↓↓↓

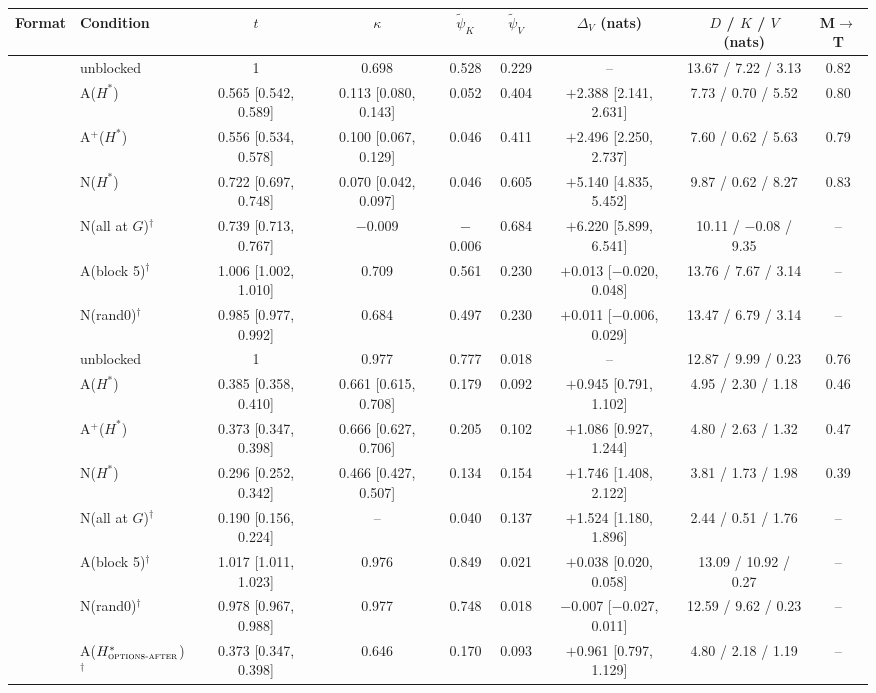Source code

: \begin{tabular}{@{}llccccccc@{}}
\toprule
Format & Condition & $t$ & $\kappa$ & $\tilde\psi_K$ & $\tilde\psi_V$ & $\Delta_V$ (nats) & $D$ / $K$ / $V$ (nats) & M$\to$T \\
\midrule
\fmtOpt{} & unblocked & 1 & 0.698 & 0.528 & 0.229 & -- & 13.67 / 7.22 / 3.13 & 0.82 \\
 & A($H^*$) & 0.565 [0.542, 0.589] & 0.113 [0.080, 0.143] & 0.052 & 0.404 & $+$2.388 [2.141, 2.631] & 7.73 / 0.70 / 5.52 & 0.80 \\
 & A$^+$($H^*$) & 0.556 [0.534, 0.578] & 0.100 [0.067, 0.129] & 0.046 & 0.411 & $+$2.496 [2.250, 2.737] & 7.60 / 0.62 / 5.63 & 0.79 \\
 & N($H^*$) & 0.722 [0.697, 0.748] & 0.070 [0.042, 0.097] & 0.046 & 0.605 & $+$5.140 [4.835, 5.452] & 9.87 / 0.62 / 8.27 & 0.83 \\
 & N(all at $G$)$^\dagger$ & 0.739 [0.713, 0.767] & $-$0.009 & $-$0.006 & 0.684 & $+$6.220 [5.899, 6.541] & 10.11 / $-$0.08 / 9.35 & -- \\
 & A(block 5)$^\dagger$ & 1.006 [1.002, 1.010] & 0.709 & 0.561 & 0.230 & $+$0.013 [$-$0.020, 0.048] & 13.76 / 7.67 / 3.14 & -- \\
 & N(rand0)$^\dagger$ & 0.985 [0.977, 0.992] & 0.684 & 0.497 & 0.230 & $+$0.011 [$-$0.006, 0.029] & 13.47 / 6.79 / 3.14 & -- \\
\midrule
\fmtLetter{} & unblocked & 1 & 0.977 & 0.777 & 0.018 & -- & 12.87 / 9.99 / 0.23 & 0.76 \\
 & A($H^*$) & 0.385 [0.358, 0.410] & 0.661 [0.615, 0.708] & 0.179 & 0.092 & $+$0.945 [0.791, 1.102] & 4.95 / 2.30 / 1.18 & 0.46 \\
 & A$^+$($H^*$) & 0.373 [0.347, 0.398] & 0.666 [0.627, 0.706] & 0.205 & 0.102 & $+$1.086 [0.927, 1.244] & 4.80 / 2.63 / 1.32 & 0.47 \\
 & N($H^*$) & 0.296 [0.252, 0.342] & 0.466 [0.427, 0.507] & 0.134 & 0.154 & $+$1.746 [1.408, 2.122] & 3.81 / 1.73 / 1.98 & 0.39 \\
 & N(all at $G$)$^\dagger$ & 0.190 [0.156, 0.224] & -- & 0.040 & 0.137 & $+$1.524 [1.180, 1.896] & 2.44 / 0.51 / 1.76 & -- \\
 & A(block 5)$^\dagger$ & 1.017 [1.011, 1.023] & 0.976 & 0.849 & 0.021 & $+$0.038 [0.020, 0.058] & 13.09 / 10.92 / 0.27 & -- \\
 & N(rand0)$^\dagger$ & 0.978 [0.967, 0.988] & 0.977 & 0.748 & 0.018 & $-$0.007 [$-$0.027, 0.011] & 12.59 / 9.62 / 0.23 & -- \\
 & A($H^*_{\text{\fmtOpt{}}}$)$^\dagger$ & 0.373 [0.347, 0.398] & 0.646 & 0.170 & 0.093 & $+$0.961 [0.797, 1.129] & 4.80 / 2.18 / 1.19 & -- \\

\end{tabular}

↑↑↑

• What you need to do:
Only a verbatim transcription of the lines from the one containing "2.18 / 1.19 & -- \\" through the last line of the records counts as the answer.

• Result below:
 & A($H^*_{\text{\fmtOpt{}}}$)$^\dagger$ & 0.373 [0.347, 0.398] & 0.646 & 0.170 & 0.093 & $+$0.961 [0.797, 1.129] & 4.80 / 2.18 / 1.19 & -- \\

\end{tabular}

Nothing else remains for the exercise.